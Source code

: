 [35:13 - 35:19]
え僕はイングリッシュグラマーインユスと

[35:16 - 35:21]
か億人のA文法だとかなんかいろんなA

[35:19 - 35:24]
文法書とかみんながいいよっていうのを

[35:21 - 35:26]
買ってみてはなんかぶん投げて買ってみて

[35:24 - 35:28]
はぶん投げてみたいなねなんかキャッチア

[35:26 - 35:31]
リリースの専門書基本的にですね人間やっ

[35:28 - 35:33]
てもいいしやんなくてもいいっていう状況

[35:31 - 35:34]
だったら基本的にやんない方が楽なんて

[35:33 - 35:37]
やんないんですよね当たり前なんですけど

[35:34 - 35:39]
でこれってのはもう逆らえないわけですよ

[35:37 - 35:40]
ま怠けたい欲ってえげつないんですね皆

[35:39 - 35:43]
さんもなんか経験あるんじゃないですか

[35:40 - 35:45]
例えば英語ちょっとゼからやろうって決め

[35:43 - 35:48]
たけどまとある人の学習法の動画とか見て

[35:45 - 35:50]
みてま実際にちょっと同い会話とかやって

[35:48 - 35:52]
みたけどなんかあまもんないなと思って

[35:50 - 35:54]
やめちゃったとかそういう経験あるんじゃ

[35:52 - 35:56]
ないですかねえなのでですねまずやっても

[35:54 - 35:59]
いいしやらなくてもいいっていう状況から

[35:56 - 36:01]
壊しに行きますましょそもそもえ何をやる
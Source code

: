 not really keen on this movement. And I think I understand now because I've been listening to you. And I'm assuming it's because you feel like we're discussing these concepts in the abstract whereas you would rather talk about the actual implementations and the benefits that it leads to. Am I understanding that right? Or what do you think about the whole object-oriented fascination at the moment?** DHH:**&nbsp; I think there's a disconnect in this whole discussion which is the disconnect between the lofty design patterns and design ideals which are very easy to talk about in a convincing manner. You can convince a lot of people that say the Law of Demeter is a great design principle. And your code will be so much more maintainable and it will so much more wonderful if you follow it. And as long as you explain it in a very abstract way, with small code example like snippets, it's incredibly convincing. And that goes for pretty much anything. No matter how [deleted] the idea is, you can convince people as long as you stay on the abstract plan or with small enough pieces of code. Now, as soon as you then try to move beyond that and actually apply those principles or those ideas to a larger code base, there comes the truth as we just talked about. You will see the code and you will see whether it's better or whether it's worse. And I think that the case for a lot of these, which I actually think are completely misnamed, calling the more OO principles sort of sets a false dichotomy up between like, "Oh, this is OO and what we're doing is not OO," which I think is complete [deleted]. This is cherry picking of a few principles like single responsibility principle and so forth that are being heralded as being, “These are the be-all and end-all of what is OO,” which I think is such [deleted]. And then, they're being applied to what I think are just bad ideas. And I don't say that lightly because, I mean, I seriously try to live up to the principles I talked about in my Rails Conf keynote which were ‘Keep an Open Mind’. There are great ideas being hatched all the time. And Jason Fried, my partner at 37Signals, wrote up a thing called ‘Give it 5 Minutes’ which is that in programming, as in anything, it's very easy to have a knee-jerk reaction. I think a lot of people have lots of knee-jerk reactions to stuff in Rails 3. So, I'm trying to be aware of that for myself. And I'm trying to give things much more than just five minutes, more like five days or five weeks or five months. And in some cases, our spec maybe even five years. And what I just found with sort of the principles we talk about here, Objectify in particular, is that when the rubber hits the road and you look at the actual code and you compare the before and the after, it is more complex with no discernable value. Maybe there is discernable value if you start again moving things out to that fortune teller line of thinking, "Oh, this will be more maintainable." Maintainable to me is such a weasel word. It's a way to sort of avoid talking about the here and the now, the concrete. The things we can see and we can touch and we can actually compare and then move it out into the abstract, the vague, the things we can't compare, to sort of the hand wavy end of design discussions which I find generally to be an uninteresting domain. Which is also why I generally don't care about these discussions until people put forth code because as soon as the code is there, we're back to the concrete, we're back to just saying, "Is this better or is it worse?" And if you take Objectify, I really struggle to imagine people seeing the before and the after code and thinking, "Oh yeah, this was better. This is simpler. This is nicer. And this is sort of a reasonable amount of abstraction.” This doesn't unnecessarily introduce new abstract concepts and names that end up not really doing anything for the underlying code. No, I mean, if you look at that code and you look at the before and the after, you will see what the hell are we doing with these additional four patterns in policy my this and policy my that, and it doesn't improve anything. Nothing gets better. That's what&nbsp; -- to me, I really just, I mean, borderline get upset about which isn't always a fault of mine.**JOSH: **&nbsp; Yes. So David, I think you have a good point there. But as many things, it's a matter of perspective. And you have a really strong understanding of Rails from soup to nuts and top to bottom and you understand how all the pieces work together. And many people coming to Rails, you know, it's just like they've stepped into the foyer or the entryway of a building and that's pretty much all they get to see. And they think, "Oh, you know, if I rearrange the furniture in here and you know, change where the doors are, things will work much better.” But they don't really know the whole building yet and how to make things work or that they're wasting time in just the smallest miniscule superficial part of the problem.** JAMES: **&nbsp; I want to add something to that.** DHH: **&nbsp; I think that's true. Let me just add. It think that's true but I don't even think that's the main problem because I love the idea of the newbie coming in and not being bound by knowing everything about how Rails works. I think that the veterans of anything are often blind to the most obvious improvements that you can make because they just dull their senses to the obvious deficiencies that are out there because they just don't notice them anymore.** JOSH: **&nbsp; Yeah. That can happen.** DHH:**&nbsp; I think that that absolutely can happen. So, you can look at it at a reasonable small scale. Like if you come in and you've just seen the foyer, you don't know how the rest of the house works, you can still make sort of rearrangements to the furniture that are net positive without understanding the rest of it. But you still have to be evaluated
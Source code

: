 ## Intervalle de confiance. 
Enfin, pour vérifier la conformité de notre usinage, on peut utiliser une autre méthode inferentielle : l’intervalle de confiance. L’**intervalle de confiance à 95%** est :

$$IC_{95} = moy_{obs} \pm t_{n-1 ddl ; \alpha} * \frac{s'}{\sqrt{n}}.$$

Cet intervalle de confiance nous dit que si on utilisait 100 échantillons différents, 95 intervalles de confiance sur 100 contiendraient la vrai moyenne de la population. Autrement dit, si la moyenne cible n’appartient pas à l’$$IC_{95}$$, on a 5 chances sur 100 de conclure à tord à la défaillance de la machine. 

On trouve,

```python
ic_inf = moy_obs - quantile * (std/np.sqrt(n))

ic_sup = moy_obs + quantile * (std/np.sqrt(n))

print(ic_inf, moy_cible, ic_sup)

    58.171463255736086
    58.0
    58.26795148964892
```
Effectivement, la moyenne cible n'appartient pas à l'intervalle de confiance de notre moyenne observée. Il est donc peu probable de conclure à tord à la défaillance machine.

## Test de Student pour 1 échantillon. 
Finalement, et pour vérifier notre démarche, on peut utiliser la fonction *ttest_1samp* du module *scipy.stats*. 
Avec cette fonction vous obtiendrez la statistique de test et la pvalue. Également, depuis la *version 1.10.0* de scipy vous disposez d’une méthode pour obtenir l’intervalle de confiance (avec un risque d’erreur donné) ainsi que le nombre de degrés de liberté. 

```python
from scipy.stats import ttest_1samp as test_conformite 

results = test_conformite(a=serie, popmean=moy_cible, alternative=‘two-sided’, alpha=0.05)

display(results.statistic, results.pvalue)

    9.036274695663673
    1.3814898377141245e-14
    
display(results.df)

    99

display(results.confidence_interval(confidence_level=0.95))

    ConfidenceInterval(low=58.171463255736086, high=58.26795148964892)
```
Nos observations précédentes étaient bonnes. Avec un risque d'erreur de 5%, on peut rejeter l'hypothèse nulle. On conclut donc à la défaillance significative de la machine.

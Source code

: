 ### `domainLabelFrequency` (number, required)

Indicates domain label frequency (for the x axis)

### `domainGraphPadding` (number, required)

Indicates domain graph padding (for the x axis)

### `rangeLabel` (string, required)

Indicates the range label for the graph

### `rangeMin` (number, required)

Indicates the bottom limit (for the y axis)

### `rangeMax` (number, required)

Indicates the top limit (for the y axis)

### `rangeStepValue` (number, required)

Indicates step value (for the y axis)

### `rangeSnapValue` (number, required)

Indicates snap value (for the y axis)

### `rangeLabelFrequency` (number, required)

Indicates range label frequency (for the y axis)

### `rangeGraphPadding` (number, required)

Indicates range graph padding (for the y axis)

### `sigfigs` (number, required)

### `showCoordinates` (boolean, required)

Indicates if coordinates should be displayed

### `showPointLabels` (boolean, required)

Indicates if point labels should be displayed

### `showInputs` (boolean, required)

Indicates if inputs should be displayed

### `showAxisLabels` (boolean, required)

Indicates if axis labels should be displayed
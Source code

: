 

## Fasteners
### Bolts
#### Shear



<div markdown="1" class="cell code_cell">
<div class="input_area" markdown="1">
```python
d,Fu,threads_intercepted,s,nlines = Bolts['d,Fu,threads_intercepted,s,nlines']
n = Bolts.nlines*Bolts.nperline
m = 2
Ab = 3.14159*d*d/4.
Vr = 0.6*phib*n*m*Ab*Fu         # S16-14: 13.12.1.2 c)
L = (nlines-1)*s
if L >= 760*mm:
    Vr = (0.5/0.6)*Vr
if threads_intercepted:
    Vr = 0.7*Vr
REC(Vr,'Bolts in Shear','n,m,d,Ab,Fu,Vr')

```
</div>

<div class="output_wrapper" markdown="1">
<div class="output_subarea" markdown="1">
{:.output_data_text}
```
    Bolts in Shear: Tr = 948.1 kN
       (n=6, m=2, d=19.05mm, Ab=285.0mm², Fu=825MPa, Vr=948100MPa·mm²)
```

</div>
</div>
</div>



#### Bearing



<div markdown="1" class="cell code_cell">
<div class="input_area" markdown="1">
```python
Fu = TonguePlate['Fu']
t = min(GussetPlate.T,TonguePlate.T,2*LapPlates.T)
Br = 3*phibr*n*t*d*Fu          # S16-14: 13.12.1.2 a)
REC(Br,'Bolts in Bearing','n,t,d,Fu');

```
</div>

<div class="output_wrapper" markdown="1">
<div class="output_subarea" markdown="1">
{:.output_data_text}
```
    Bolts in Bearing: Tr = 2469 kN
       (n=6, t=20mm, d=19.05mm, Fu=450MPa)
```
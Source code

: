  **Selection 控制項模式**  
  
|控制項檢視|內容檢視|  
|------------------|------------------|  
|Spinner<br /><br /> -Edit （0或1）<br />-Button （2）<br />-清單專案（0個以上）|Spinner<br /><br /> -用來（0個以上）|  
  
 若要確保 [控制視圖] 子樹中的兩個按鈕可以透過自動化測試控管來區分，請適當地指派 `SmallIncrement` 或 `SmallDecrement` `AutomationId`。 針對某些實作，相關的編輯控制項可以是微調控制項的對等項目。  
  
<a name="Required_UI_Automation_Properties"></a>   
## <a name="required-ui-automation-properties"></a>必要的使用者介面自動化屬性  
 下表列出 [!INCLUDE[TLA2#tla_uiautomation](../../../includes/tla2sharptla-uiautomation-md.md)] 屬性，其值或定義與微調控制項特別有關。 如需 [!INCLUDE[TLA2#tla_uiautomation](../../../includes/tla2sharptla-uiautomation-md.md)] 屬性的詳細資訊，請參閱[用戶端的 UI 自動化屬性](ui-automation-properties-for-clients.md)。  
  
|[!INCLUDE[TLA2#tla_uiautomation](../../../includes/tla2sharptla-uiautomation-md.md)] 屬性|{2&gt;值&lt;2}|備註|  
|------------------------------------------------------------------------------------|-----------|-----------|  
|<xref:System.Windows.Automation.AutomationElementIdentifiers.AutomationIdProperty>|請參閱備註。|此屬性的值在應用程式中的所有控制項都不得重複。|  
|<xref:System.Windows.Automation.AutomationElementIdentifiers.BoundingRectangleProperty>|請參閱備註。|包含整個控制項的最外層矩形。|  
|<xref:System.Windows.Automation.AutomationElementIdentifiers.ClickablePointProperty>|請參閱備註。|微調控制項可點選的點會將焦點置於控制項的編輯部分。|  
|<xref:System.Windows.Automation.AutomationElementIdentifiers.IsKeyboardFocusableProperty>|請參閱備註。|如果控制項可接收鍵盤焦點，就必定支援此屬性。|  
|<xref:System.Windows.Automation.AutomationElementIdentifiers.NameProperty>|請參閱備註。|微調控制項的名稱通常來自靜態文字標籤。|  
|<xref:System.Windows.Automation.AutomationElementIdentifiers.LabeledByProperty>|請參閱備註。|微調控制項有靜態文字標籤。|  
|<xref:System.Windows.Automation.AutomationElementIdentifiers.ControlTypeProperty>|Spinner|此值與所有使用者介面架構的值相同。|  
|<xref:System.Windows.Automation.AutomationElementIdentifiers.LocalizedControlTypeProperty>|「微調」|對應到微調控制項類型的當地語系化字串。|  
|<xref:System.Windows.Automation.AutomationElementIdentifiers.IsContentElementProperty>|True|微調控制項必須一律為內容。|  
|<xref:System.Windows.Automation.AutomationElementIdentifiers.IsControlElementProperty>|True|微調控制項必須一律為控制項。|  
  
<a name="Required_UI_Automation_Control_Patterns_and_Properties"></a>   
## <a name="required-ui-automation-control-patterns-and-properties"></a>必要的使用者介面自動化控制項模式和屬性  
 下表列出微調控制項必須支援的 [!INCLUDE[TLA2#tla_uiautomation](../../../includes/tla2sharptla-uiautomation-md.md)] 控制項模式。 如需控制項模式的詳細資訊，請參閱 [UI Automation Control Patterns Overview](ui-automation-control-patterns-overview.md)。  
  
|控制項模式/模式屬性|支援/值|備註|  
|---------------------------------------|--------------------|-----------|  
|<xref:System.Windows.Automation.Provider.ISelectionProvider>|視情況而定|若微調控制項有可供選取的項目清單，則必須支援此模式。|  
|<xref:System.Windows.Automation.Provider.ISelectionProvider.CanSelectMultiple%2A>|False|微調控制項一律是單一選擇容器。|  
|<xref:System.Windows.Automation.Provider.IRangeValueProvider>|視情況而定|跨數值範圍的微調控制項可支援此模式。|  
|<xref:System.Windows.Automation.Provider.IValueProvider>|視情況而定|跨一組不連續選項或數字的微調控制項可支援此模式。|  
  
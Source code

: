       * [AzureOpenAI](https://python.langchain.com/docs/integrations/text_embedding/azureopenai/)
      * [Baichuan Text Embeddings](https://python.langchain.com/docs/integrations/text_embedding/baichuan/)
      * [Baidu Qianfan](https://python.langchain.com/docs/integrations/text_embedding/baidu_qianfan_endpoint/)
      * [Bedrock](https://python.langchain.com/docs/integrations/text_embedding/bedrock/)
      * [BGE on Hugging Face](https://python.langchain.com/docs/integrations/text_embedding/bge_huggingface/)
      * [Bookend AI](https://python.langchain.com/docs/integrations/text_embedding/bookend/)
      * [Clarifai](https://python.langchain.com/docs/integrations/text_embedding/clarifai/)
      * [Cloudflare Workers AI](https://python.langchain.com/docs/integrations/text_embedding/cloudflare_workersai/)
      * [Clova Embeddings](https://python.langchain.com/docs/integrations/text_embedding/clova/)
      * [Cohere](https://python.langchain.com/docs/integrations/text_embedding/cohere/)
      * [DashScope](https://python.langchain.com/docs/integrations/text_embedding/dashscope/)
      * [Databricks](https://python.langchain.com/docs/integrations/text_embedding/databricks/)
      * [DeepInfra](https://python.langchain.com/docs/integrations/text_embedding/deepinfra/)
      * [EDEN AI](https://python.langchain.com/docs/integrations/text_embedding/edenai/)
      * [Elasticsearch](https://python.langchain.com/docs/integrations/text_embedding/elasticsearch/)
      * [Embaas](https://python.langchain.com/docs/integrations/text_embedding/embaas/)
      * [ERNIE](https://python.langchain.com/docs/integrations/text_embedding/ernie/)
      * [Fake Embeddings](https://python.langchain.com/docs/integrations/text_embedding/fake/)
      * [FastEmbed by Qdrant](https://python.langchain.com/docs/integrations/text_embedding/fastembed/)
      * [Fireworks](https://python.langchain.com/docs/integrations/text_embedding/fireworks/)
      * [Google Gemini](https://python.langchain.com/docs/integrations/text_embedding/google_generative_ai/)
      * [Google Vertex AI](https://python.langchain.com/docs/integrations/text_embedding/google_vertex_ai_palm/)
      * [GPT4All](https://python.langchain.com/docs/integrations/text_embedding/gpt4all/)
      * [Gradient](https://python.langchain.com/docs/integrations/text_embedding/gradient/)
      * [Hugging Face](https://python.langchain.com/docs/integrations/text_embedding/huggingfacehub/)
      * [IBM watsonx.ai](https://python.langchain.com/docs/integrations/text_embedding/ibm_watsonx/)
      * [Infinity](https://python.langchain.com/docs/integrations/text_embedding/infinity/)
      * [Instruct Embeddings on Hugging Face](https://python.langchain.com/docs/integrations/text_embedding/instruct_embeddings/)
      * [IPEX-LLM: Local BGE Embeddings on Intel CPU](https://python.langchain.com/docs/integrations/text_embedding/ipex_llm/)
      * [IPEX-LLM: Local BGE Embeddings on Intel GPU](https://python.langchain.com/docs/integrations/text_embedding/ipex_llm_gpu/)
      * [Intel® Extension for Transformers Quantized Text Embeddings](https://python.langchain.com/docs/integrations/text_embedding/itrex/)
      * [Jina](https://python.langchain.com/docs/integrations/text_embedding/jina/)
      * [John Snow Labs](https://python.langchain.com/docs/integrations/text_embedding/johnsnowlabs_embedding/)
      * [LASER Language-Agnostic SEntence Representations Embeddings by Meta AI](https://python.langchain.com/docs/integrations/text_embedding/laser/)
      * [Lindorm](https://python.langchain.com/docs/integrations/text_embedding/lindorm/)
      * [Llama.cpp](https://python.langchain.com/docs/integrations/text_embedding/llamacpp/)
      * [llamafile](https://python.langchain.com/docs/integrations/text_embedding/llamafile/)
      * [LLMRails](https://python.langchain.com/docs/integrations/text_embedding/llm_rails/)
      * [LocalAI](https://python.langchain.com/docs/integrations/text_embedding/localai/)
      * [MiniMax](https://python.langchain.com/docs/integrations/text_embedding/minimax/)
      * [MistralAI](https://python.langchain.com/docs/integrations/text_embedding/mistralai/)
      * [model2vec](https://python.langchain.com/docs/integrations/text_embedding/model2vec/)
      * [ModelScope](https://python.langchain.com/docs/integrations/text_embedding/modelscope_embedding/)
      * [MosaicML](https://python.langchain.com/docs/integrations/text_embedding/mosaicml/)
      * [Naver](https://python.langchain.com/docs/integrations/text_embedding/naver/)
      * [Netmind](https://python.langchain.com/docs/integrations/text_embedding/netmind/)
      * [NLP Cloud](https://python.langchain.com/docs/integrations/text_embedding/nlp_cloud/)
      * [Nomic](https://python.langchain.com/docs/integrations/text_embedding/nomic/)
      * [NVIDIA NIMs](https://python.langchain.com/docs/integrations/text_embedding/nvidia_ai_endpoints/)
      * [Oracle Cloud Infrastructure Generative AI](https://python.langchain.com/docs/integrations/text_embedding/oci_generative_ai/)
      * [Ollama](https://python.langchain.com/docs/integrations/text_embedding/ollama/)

________________________________________

Each line above where the word "stats" occurs should be returned in full.

→ **Response area**
Finalement, et pour vérifier notre démarche, on peut utiliser la fonction *ttest_1samp* du module *scipy.stats*. 
from scipy.stats import ttest_1samp as test_conformite 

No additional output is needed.